*WHAT NEEDS TO BE DONE*: When "https" occurs in a line of the material, copy that line.
-*-
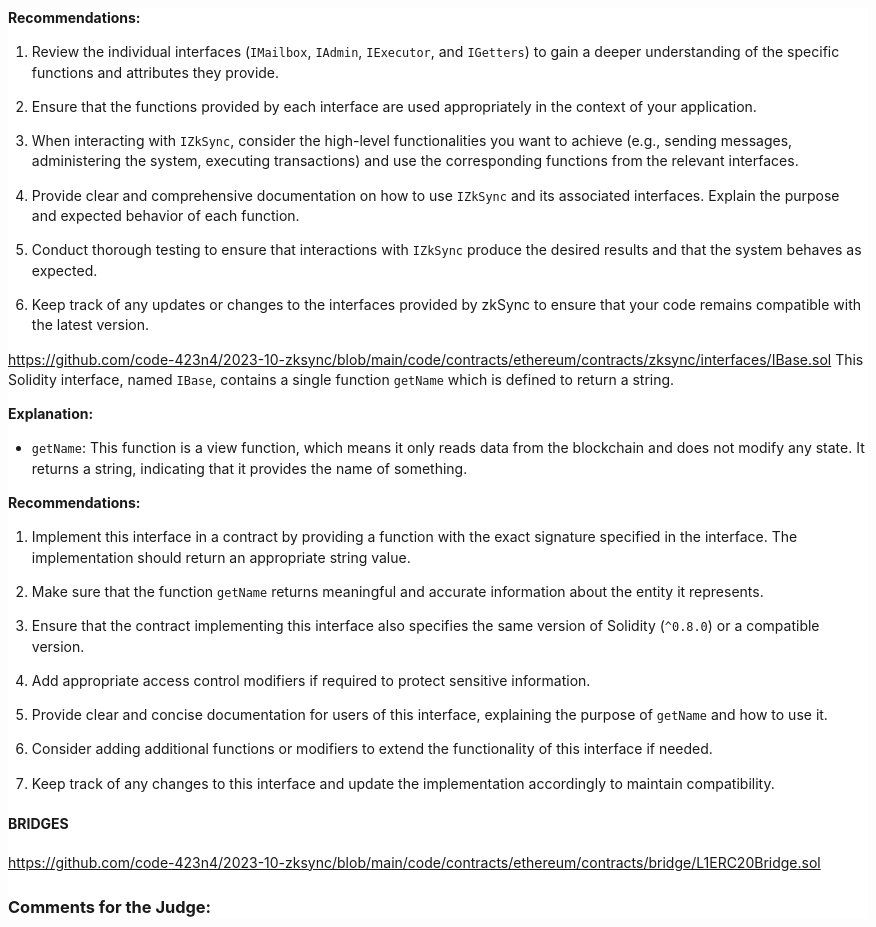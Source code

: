 **Recommendations:**

1. Review the individual interfaces (`IMailbox`, `IAdmin`, `IExecutor`, and `IGetters`) to gain a deeper understanding of the specific functions and attributes they provide.

2. Ensure that the functions provided by each interface are used appropriately in the context of your application.

3. When interacting with `IZkSync`, consider the high-level functionalities you want to achieve (e.g., sending messages, administering the system, executing transactions) and use the corresponding functions from the relevant interfaces.

4. Provide clear and comprehensive documentation on how to use `IZkSync` and its associated interfaces. Explain the purpose and expected behavior of each function.

5. Conduct thorough testing to ensure that interactions with `IZkSync` produce the desired results and that the system behaves as expected.

6. Keep track of any updates or changes to the interfaces provided by zkSync to ensure that your code remains compatible with the latest version.

https://github.com/code-423n4/2023-10-zksync/blob/main/code/contracts/ethereum/contracts/zksync/interfaces/IBase.sol
This Solidity interface, named `IBase`, contains a single function `getName` which is defined to return a string.

**Explanation:**

- `getName`: This function is a view function, which means it only reads data from the blockchain and does not modify any state. It returns a string, indicating that it provides the name of something.

**Recommendations:**

1. Implement this interface in a contract by providing a function with the exact signature specified in the interface. The implementation should return an appropriate string value.

2. Make sure that the function `getName` returns meaningful and accurate information about the entity it represents.

3. Ensure that the contract implementing this interface also specifies the same version of Solidity (`^0.8.0`) or a compatible version.

4. Add appropriate access control modifiers if required to protect sensitive information.

5. Provide clear and concise documentation for users of this interface, explaining the purpose of `getName` and how to use it.

6. Consider adding additional functions or modifiers to extend the functionality of this interface if needed.

7. Keep track of any changes to this interface and update the implementation accordingly to maintain compatibility.



#### BRIDGES


https://github.com/code-423n4/2023-10-zksync/blob/main/code/contracts/ethereum/contracts/bridge/L1ERC20Bridge.sol
### Comments for the Judge:
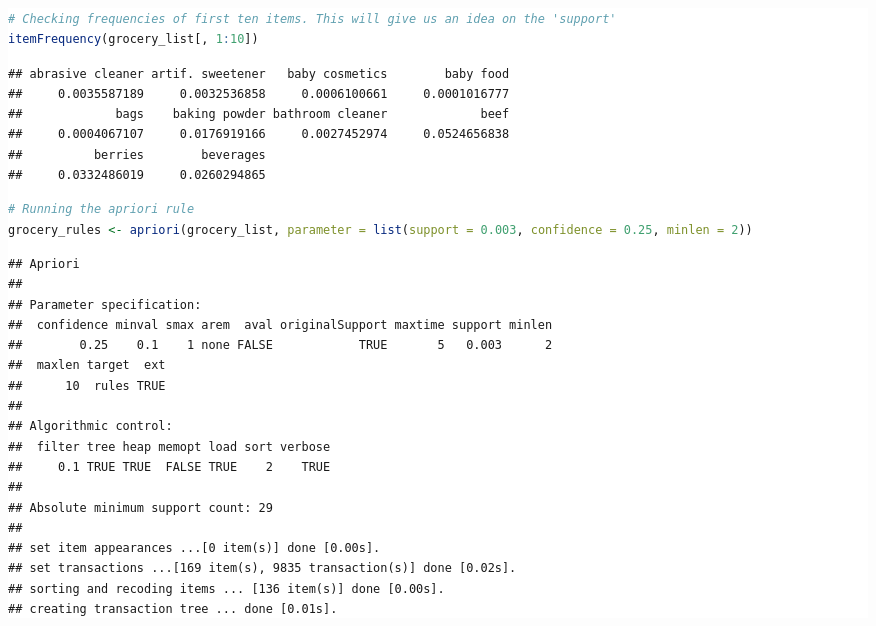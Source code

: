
 ``` r
# Checking frequencies of first ten items. This will give us an idea on the 'support'
itemFrequency(grocery_list[, 1:10])
```

    ## abrasive cleaner artif. sweetener   baby cosmetics        baby food 
    ##     0.0035587189     0.0032536858     0.0006100661     0.0001016777 
    ##             bags    baking powder bathroom cleaner             beef 
    ##     0.0004067107     0.0176919166     0.0027452974     0.0524656838 
    ##          berries        beverages 
    ##     0.0332486019     0.0260294865

``` r
# Running the apriori rule
grocery_rules <- apriori(grocery_list, parameter = list(support = 0.003, confidence = 0.25, minlen = 2))
```

    ## Apriori
    ## 
    ## Parameter specification:
    ##  confidence minval smax arem  aval originalSupport maxtime support minlen
    ##        0.25    0.1    1 none FALSE            TRUE       5   0.003      2
    ##  maxlen target  ext
    ##      10  rules TRUE
    ## 
    ## Algorithmic control:
    ##  filter tree heap memopt load sort verbose
    ##     0.1 TRUE TRUE  FALSE TRUE    2    TRUE
    ## 
    ## Absolute minimum support count: 29 
    ## 
    ## set item appearances ...[0 item(s)] done [0.00s].
    ## set transactions ...[169 item(s), 9835 transaction(s)] done [0.02s].
    ## sorting and recoding items ... [136 item(s)] done [0.00s].
    ## creating transaction tree ... done [0.01s].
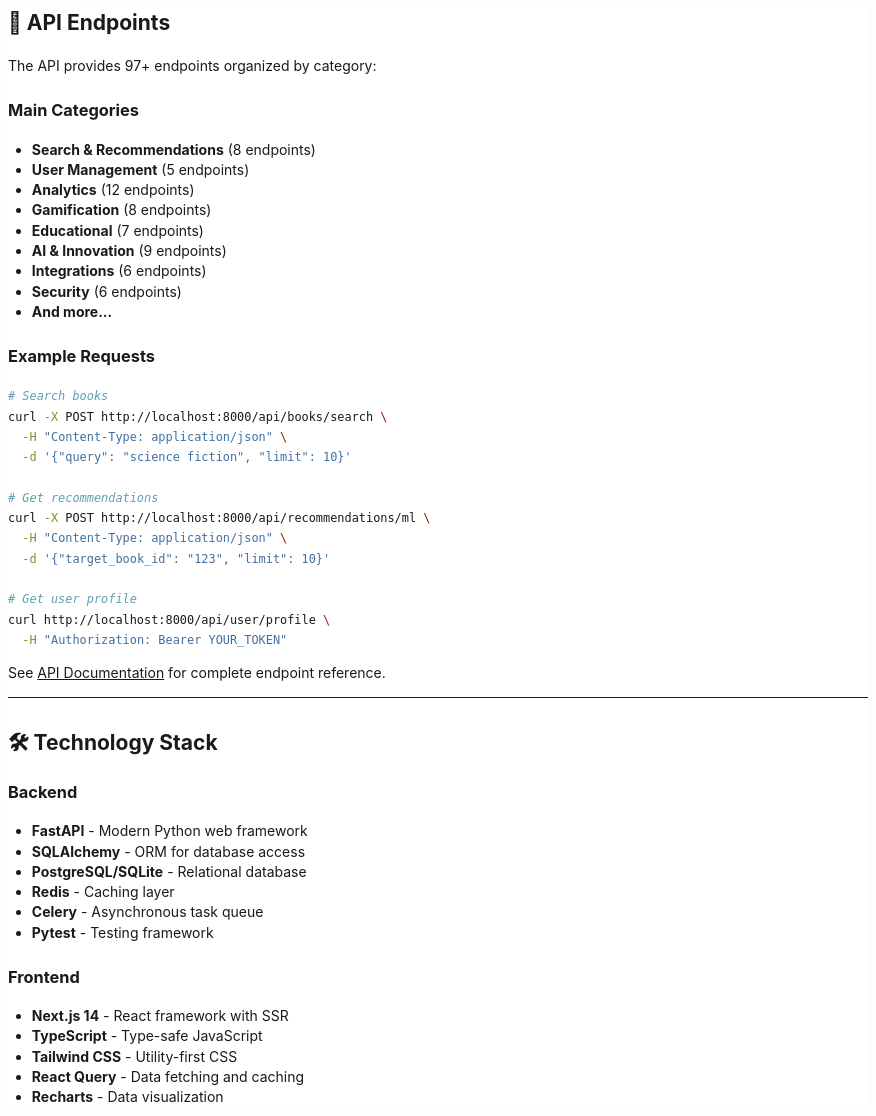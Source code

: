 
## 🔌 API Endpoints

The API provides 97+ endpoints organized by category:

### Main Categories
- **Search & Recommendations** (8 endpoints)
- **User Management** (5 endpoints)
- **Analytics** (12 endpoints)
- **Gamification** (8 endpoints)
- **Educational** (7 endpoints)
- **AI & Innovation** (9 endpoints)
- **Integrations** (6 endpoints)
- **Security** (6 endpoints)
- **And more...**

### Example Requests

```bash
# Search books
curl -X POST http://localhost:8000/api/books/search \
  -H "Content-Type: application/json" \
  -d '{"query": "science fiction", "limit": 10}'

# Get recommendations
curl -X POST http://localhost:8000/api/recommendations/ml \
  -H "Content-Type: application/json" \
  -d '{"target_book_id": "123", "limit": 10}'

# Get user profile
curl http://localhost:8000/api/user/profile \
  -H "Authorization: Bearer YOUR_TOKEN"
```

See [API Documentation](docs/API.md) for complete endpoint reference.

---

## 🛠️ Technology Stack

### Backend
- **FastAPI** - Modern Python web framework
- **SQLAlchemy** - ORM for database access
- **PostgreSQL/SQLite** - Relational database
- **Redis** - Caching layer
- **Celery** - Asynchronous task queue
- **Pytest** - Testing framework

### Frontend
- **Next.js 14** - React framework with SSR
- **TypeScript** - Type-safe JavaScript
- **Tailwind CSS** - Utility-first CSS
- **React Query** - Data fetching and caching
- **Recharts** - Data visualization
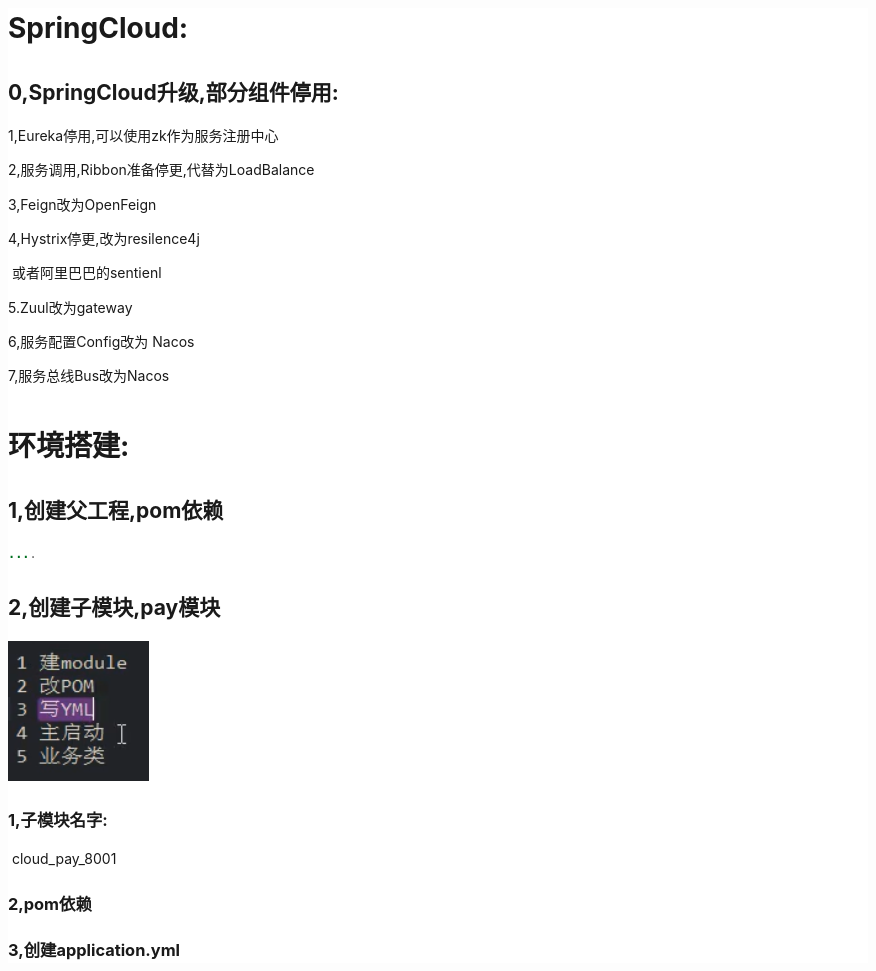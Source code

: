 # SpringCloud:



## 0,SpringCloud升级,部分组件停用:

1,Eureka停用,可以使用zk作为服务注册中心

2,服务调用,Ribbon准备停更,代替为LoadBalance

3,Feign改为OpenFeign

4,Hystrix停更,改为resilence4j

​		或者阿里巴巴的sentienl

5.Zuul改为gateway

6,服务配置Config改为  Nacos

7,服务总线Bus改为Nacos





# 环境搭建:



## 1,创建父工程,pom依赖

```java
....
```

## 2,创建子模块,pay模块

![](.\图片\sc的3.png)

### 1,子模块名字:

​		cloud_pay_8001

### 2,pom依赖

### 3,创建application.yml

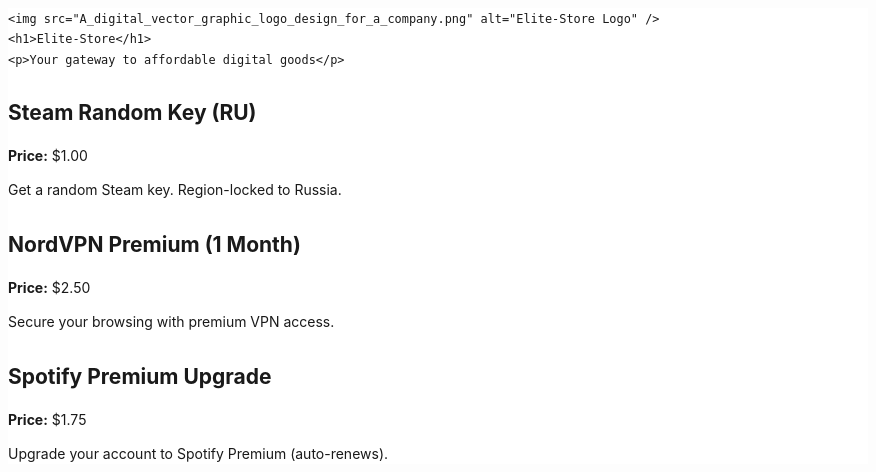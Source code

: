     <img src="A_digital_vector_graphic_logo_design_for_a_company.png" alt="Elite-Store Logo" />
    <h1>Elite-Store</h1>
    <p>Your gateway to affordable digital goods</p>
  </header>

  <div class="container">
    <div class="product">
      <h2>Steam Random Key (RU)</h2>
      <p><strong>Price:</strong> $1.00</p>
      <p>Get a random Steam key. Region-locked to Russia.</p>
    </div>
    <div class="product">
      <h2>NordVPN Premium (1 Month)</h2>
      <p><strong>Price:</strong> $2.50</p>
      <p>Secure your browsing with premium VPN access.</p>
    </div>
    <div class="product">
      <h2>Spotify Premium Upgrade</h2>
      <p><strong>Price:</strong> $1.75</p>
      <p>Upgrade your account to Spotify Premium (auto-renews).</p>
    </div>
-*-
*ANSWER SPACE*:
https://github.com/code-423n4/2023-10-zksync/blob/main/code/contracts/ethereum/contracts/zksync/interfaces/IBase.sol
https://github.com/code-423n4/2023-10-zksync/blob/main/code/contracts/ethereum/contracts/bridge/L1ERC20Bridge.sol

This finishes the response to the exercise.